Data excerpts
════════════════════

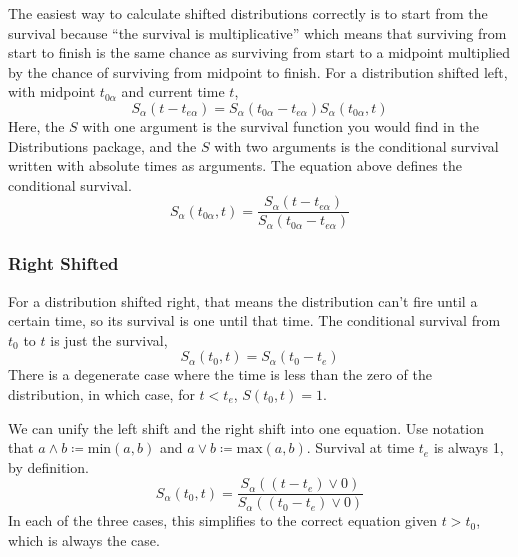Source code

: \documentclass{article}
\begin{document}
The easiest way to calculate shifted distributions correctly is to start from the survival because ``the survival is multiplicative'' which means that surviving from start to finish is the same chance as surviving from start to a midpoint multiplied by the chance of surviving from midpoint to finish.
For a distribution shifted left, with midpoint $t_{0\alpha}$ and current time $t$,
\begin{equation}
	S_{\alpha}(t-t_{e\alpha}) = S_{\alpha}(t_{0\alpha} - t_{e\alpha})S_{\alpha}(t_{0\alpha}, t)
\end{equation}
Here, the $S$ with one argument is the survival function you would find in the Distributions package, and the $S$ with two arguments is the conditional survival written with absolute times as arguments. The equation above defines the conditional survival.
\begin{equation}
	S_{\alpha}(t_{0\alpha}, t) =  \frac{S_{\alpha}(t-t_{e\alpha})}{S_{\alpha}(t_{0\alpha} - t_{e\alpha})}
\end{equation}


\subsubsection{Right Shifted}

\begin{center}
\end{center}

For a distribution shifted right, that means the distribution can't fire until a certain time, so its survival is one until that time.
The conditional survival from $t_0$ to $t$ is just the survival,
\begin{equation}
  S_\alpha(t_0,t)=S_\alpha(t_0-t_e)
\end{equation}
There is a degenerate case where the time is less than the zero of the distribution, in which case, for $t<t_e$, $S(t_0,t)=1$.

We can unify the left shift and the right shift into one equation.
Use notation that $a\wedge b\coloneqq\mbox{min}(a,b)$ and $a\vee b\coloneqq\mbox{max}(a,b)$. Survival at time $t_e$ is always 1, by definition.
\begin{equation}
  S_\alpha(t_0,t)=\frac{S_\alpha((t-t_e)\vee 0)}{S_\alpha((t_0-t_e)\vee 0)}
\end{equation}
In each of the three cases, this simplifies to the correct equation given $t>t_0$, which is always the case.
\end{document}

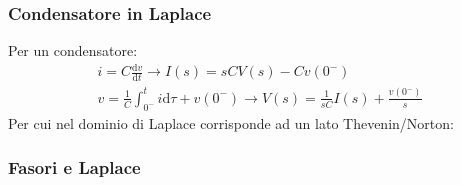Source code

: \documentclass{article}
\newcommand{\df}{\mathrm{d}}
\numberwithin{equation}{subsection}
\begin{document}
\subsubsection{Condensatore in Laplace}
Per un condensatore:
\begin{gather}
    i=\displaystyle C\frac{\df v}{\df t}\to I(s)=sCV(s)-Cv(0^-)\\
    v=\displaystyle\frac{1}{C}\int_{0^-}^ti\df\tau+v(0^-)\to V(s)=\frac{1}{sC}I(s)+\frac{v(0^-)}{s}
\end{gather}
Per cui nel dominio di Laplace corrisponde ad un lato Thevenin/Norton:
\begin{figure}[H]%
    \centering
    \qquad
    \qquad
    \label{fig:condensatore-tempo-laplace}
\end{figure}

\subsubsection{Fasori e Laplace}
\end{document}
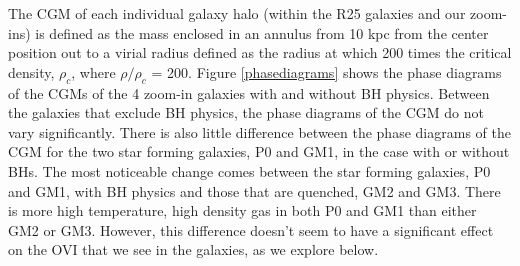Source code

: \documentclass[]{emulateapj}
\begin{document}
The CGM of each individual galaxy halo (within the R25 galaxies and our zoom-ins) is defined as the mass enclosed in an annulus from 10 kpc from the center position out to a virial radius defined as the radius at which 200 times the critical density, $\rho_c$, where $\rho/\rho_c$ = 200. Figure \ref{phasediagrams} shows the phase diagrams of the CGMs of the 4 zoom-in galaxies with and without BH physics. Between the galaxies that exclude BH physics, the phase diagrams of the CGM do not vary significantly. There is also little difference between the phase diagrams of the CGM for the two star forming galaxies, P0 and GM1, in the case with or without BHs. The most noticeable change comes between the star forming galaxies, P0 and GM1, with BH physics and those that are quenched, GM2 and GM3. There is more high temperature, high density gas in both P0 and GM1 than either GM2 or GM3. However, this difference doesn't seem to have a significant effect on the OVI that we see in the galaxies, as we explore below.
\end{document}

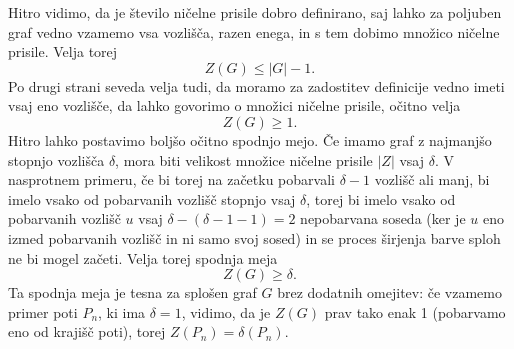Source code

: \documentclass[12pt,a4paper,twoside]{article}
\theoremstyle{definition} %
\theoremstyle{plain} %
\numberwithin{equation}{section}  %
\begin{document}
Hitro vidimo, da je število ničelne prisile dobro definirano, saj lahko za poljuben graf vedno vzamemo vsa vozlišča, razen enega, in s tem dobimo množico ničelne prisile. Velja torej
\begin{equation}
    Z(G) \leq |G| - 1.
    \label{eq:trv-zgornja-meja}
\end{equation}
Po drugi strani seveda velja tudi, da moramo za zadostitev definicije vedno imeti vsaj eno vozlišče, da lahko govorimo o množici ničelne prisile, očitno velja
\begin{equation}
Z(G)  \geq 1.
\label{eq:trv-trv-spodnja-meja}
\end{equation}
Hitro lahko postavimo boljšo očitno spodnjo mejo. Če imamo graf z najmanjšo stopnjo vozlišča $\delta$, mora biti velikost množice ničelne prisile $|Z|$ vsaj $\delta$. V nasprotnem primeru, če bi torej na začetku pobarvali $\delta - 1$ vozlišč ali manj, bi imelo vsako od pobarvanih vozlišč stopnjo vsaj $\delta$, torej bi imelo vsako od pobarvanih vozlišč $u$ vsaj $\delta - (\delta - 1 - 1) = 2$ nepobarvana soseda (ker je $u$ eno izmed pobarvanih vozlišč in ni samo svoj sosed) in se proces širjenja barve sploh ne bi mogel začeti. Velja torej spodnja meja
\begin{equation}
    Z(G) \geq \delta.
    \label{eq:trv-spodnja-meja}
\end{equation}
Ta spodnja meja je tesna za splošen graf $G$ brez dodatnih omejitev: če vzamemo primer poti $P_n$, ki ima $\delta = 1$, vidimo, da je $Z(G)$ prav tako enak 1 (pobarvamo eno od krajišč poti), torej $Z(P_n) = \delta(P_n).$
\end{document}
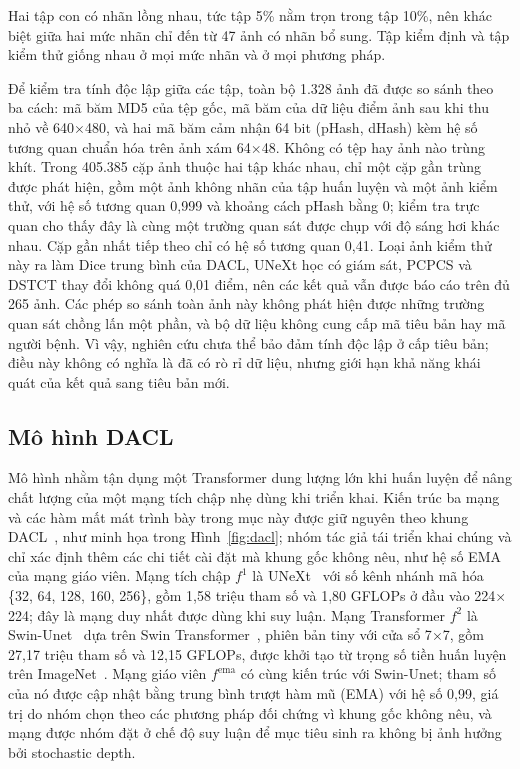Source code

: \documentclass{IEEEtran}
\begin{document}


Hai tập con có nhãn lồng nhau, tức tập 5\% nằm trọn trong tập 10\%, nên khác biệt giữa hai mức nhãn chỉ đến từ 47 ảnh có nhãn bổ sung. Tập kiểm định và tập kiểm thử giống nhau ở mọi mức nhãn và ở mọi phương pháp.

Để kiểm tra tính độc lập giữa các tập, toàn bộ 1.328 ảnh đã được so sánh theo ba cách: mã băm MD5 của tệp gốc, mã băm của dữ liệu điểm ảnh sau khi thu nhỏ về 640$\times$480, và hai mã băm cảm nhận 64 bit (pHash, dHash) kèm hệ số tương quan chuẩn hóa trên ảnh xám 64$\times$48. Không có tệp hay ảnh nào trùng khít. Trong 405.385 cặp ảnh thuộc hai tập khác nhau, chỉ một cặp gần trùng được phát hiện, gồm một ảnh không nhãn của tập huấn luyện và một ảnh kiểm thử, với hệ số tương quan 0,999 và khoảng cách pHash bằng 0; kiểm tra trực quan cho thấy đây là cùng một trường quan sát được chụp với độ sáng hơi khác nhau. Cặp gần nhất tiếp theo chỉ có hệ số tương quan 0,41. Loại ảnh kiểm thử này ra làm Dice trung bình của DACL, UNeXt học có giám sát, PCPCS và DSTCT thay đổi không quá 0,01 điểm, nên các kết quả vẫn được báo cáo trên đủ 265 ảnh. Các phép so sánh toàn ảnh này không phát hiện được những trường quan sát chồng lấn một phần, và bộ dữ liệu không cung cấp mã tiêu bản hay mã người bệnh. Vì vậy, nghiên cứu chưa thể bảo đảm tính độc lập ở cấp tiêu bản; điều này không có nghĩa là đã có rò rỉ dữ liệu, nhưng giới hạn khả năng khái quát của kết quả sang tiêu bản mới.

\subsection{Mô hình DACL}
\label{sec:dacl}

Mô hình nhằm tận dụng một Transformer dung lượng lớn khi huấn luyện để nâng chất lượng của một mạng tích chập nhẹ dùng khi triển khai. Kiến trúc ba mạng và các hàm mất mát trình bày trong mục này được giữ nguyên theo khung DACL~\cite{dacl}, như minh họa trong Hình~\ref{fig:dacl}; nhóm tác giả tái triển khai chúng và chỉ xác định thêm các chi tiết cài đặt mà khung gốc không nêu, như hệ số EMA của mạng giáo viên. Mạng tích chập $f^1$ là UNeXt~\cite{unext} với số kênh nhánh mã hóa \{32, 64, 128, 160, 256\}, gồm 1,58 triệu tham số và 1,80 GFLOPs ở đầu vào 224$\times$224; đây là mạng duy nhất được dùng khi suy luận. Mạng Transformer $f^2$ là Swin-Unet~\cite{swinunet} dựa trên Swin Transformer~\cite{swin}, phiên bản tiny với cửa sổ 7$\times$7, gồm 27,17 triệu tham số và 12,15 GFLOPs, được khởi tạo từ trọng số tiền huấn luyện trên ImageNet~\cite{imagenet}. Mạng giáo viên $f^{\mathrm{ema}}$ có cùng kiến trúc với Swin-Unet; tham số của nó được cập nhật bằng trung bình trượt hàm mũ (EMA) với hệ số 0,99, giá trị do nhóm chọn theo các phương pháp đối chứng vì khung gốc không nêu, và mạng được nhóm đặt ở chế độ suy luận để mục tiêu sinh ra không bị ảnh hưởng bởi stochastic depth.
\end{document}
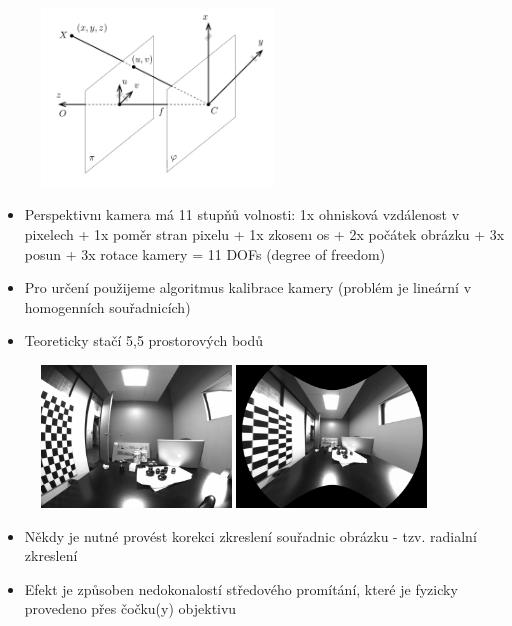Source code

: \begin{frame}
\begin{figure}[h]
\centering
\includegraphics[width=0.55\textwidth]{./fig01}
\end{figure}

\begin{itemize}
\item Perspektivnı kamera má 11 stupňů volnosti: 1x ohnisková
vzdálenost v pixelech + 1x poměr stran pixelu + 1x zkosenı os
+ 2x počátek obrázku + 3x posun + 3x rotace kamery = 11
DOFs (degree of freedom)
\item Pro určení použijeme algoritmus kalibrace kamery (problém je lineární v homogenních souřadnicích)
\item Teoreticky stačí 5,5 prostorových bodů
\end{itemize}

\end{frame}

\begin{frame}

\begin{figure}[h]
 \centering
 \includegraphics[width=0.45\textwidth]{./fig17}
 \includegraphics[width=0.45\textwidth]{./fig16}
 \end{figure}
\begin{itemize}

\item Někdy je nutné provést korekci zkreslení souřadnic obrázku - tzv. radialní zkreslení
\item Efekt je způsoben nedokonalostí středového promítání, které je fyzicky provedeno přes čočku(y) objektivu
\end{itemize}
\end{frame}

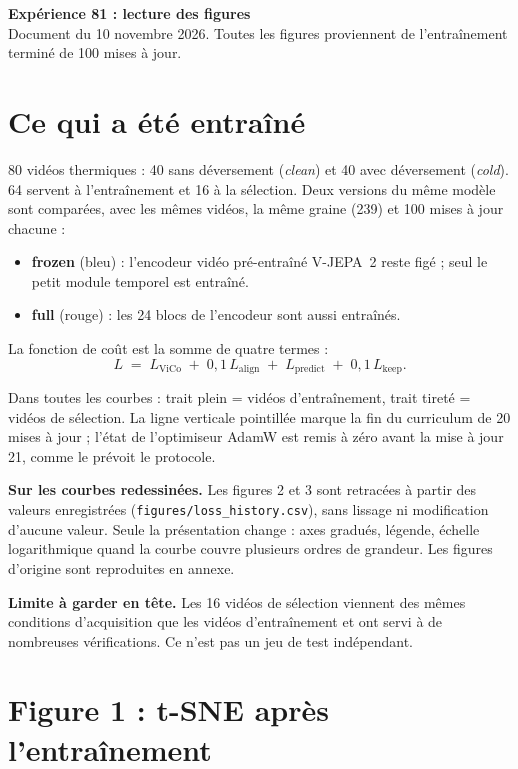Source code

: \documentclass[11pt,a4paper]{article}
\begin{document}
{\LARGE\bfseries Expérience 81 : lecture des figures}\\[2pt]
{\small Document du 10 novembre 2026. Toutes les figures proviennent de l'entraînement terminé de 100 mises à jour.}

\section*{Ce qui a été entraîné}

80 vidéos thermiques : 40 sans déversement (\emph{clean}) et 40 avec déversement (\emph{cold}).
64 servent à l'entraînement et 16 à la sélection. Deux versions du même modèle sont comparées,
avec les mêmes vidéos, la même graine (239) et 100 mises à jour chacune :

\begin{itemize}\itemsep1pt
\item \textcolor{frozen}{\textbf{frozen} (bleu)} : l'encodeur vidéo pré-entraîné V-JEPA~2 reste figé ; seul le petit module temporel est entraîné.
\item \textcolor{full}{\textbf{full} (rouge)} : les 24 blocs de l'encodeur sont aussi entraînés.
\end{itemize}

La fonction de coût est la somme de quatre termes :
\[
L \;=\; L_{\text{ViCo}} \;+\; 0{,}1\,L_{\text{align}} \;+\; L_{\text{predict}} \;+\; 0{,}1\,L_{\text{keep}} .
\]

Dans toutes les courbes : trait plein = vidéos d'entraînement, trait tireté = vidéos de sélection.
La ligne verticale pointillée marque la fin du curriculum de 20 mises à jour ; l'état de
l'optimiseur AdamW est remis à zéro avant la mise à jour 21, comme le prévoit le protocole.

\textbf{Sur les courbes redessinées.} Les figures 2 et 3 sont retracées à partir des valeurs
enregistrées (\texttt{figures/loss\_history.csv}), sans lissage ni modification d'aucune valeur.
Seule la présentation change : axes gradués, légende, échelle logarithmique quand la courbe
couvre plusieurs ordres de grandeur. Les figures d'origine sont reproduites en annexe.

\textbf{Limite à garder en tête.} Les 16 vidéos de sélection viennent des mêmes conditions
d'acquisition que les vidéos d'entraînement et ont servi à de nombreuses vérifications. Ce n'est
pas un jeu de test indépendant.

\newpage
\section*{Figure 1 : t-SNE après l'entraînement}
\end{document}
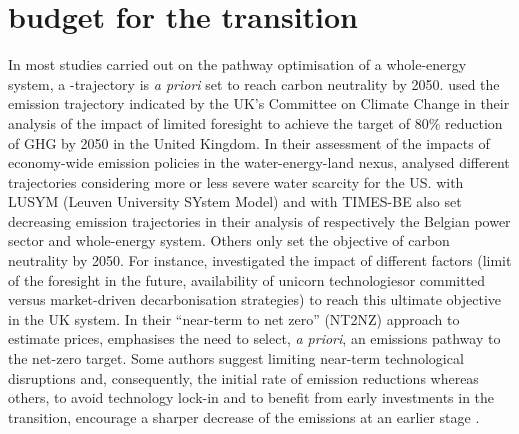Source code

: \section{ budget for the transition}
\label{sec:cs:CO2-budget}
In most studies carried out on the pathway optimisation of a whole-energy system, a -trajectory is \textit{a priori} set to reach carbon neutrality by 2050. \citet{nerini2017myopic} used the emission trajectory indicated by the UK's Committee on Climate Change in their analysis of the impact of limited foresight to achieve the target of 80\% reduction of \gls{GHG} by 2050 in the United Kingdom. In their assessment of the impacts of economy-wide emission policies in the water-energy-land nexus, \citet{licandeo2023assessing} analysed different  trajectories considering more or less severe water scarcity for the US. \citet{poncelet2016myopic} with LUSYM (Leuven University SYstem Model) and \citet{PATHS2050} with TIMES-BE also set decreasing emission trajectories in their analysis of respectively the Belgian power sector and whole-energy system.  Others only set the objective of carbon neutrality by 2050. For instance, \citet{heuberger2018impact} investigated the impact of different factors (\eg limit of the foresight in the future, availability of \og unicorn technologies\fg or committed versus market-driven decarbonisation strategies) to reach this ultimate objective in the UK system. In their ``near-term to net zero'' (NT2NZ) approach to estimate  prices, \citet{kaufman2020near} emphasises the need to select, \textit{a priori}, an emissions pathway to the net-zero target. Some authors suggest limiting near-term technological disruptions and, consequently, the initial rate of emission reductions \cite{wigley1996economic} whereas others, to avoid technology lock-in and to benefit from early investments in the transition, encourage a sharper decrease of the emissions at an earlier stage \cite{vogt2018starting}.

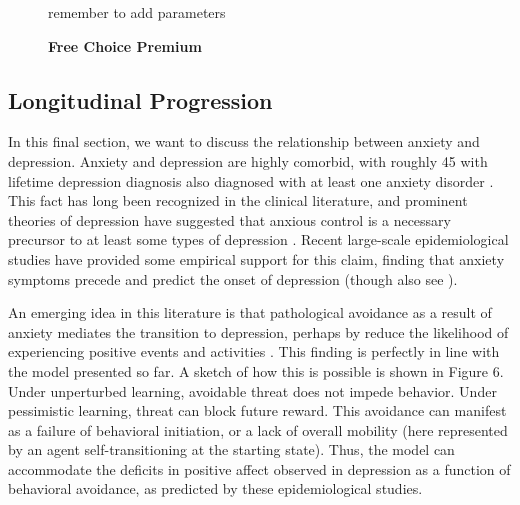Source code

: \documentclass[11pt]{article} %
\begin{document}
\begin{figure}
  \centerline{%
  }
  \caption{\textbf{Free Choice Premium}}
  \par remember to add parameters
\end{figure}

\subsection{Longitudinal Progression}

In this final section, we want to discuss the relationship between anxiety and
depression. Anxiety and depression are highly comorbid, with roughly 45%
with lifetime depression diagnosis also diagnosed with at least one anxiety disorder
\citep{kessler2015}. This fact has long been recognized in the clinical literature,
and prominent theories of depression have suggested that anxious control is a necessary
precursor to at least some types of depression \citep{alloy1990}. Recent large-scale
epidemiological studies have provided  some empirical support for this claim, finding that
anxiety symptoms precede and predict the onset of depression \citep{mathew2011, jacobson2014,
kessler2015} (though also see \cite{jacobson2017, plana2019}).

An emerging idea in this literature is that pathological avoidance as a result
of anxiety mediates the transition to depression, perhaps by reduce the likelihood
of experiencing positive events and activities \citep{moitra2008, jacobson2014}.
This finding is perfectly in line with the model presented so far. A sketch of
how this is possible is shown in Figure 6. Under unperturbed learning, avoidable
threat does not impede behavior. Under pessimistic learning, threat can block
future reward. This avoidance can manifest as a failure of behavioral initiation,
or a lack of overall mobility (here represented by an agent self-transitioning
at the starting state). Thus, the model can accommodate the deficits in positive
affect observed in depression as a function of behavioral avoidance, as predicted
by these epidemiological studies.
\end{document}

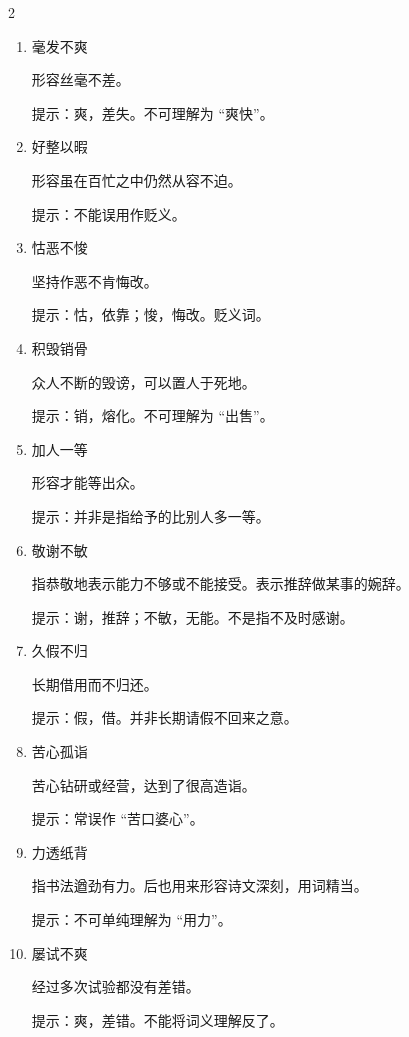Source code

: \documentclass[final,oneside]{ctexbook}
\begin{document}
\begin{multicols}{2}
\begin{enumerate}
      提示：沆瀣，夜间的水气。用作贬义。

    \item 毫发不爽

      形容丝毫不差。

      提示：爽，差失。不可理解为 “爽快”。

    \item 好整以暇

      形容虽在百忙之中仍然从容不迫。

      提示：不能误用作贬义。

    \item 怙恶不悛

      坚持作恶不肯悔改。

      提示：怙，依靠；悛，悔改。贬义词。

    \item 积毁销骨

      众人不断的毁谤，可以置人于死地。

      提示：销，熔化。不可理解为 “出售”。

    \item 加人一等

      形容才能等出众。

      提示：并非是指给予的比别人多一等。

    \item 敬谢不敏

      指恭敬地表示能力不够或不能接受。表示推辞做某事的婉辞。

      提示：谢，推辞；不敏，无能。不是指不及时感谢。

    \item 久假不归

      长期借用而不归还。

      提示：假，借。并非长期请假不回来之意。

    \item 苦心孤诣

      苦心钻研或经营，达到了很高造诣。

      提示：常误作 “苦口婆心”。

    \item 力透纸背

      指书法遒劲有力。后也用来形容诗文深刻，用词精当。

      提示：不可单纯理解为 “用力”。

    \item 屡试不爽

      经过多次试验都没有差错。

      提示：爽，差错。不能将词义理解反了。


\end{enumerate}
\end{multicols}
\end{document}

════════════════════

Exercise
Among the records above, find each line containing the string "epidemiological" and copy it.

Solution for this problem
epidemiological studies have provided  some empirical support for this claim, finding that
by these epidemiological studies.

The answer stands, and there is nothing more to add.